Amid continuing violence, US soldier dies in Afghanistan clash
By Matthew Pennington, Associated Press, 8/23/2003
KABUL, Afghanistan -- A US special operations soldier was killed in action in eastern Afghanistan, the US military said yesterday.
In a neighboring province, meanwhile, coalition troops arrested four people and seized weapons stored in caves by insurgents.
Petty Officer First Class David M. Tapper, 32, of Camden County, N.J., died from injuries suffered on Wednesday, the Defense Department said in Washington. The US military's Central Command said his injuries were sustained in a "hostile fire incident" around Orgun in Paktika Province.

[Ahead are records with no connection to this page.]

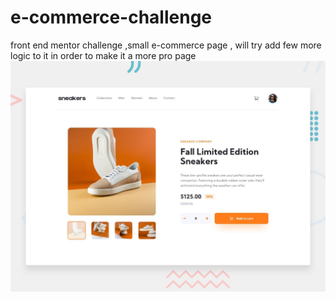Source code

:# e-commerce-challenge

front end mentor challenge ,small e-commerce page , will try add few more logic to it in order to make it a more pro page
![e-commerce](design/desktop-preview.jpg)
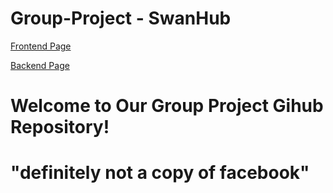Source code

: # Group-Project - SwanHub


[Frontend Page](../Group-Project/Frontend/index.html)

[Backend Page](../Group-Project/Backend/index.php)

# Welcome to Our Group Project Gihub Repository! 

# "definitely not a copy of facebook"
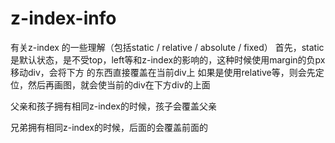 # z-index-info
有关z-index 的一些理解（包括static / relative / absolute / fixed）
首先，static是默认状态，是不受top，left等和z-index的影响的，这种时候使用margin的负px移动div，会将下方
的东西直接覆盖在当前div上
如果是使用relative等，则会先定位，然后再画图，就会使当前的div在下方div的上面

父亲和孩子拥有相同z-index的时候，孩子会覆盖父亲

兄弟拥有相同z-index的时候，后面的会覆盖前面的
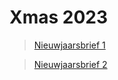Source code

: # Xmas 2023
> [Nieuwjaarsbrief 1](https://danteloconsole.github.io/Xmas2023/)

> <a href="Xmas2.mp4" target="_blank">Nieuwjaarsbrief 2</a>

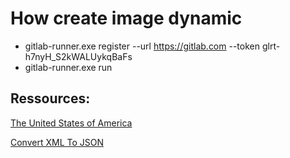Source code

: ﻿# How create image dynamic

* gitlab-runner.exe register  --url https://gitlab.com  --token glrt-h7nyH_S2kWALUykqBaFs
* gitlab-runner.exe run

## Ressources:

[The United States of America](https://projects.davidlynch.org/maphilight/docs/demo_usa.html)

[Convert XML To JSON](https://www.convertjson.com/xml-to-json.htm?utm_content=cmp-true)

On Thursday, the military said a coalition soldier had been slightly wounded by a bomb while on patrol in the same region. It was not immediately clear whether the two incidents were linked.

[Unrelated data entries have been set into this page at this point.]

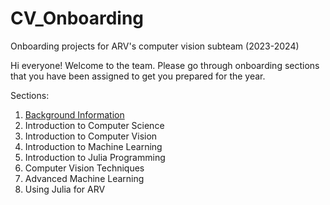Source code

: # CV_Onboarding
Onboarding projects for ARV's computer vision subteam (2023-2024)

Hi everyone! Welcome to the team. Please go through onboarding sections that you have been assigned to get you prepared for the year. 

Sections:
1. [Background Information](./background_info)
2. Introduction to Computer Science
3. Introduction to Computer Vision
4. Introduction to Machine Learning
5. Introduction to Julia Programming
6. Computer Vision Techniques
7. Advanced Machine Learning
8. Using Julia for ARV 
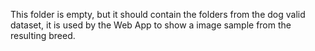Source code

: This folder is empty, but it should contain the folders from the dog valid dataset, it is used by the Web App to show a image sample from the resulting breed.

On Wednesday night, Islamic extremists burned down a school for girls south of the capital and distributed letters threatening to kill anyone working for the US-backed Afghan government, a senior Afghan military official said.
The Abu Sofian school was housed in a tent in Logar Province, 30 miles south of Kabul. The school was closed for a monthlong holiday and nobody was hurt in the fire.

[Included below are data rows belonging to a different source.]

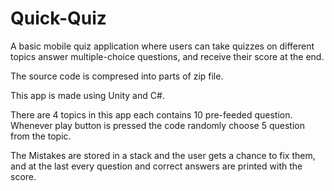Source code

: # Quick-Quiz
A basic mobile quiz application where users can take quizzes on  different topics answer multiple-choice questions, and receive their score at  the end.

The source code is compresed into parts of zip file.

This app is made using Unity and C#.

There are 4 topics in this app each contains 10 pre-feeded question. Whenever play button is pressed the code randomly choose 5 question from the topic.

The Mistakes are stored in a stack and the user gets a chance to fix them, and at the last every question and correct answers are printed with the score.
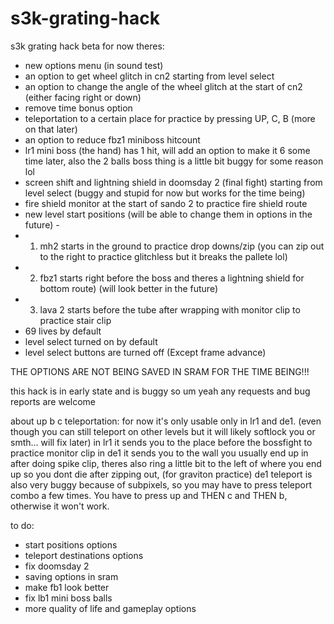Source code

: # s3k-grating-hack

s3k grating hack beta
for now theres:
- new options menu (in sound test)
- an option to get wheel glitch in cn2 starting from level select
- an option to change the angle of the wheel glitch at the start of cn2 (either facing right or down)
- remove time bonus option
- teleportation to a certain place for practice by pressing UP, C, B (more on that later)
- an option to reduce fbz1 miniboss hitcount
- lr1 mini boss (the hand) has 1 hit, will add an option to make it 6 some time later, also the 2 balls boss thing is a little bit buggy for some reason lol
- screen shift and lightning shield in doomsday 2 (final fight) starting from level select (buggy and stupid for now but works for the time being)
- fire shield monitor at the start of sando 2 to practice fire shield route
- new level start positions (will be able to change them in options in the future) - 
- 1. mh2 starts in the ground to practice drop downs/zip (you can zip out to the right to practice glitchless but it breaks the pallete lol)
- 2. fbz1 starts right before the boss and theres a lightning shield for bottom route) (will look better in the future)
- 3. lava 2 starts before the tube after wrapping with monitor clip to practice stair clip
- 69 lives by default
- level select turned on by default
- level select buttons are turned off (Except frame advance)

THE OPTIONS ARE NOT BEING SAVED IN SRAM FOR THE TIME BEING!!!

this hack is in early state and is buggy so um yeah any requests and bug reports are welcome

about up b c teleportation:
for now it's only usable only in lr1 and de1. (even though you can still teleport on other levels but it will likely softlock you or smth... will fix later)
in lr1 it sends you to the place before the bossfight to practice monitor clip
in de1  it sends you to the wall you usually end up in after doing spike clip, theres also ring a little bit to the left of where you end up so you dont die after zipping out, (for graviton practice)
de1 teleport is also very buggy because of subpixels, so you may have to press teleport combo a few times. You have to press up and THEN c and THEN b, otherwise it won't work.

to do:
- start positions options
- teleport destinations options
- fix doomsday 2
- saving options in sram
- make fb1 look better
- fix lb1 mini boss balls
- more quality of life and gameplay options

General Hatiqulluj Luddin, a regional military commander, said authorities suspected unnamed extremists from nearby villages.
Colonel Rodney Davis, spokesman at Bagram air base, said yesterday that special operations soldiers raided weapons caches used by insurgents in eastern Khost Province and arrested four people.
In central Uruzgan Province, two Afghan soldiers and four Taliban guerrillas were killed in the latest incursion blamed on the ousted regime, Reuters reported.
Attacks by alleged Taliban have increased, with a string of incursions in the country's south and east, including two deadly raids targeting Afghan police in Paktika last weekend -- reportedly launched by hundreds of guerrillas traveling in trucks from the direction of neighboring Pakistan.
Senator John McCain, visiting Afghanistan with a congressional delegation yesterday, said Pakistan was "not doing as much as it can" to stop the insurgents. He said the delegation would raise the issue when it meets Pakistani President Pervez Musharraf today.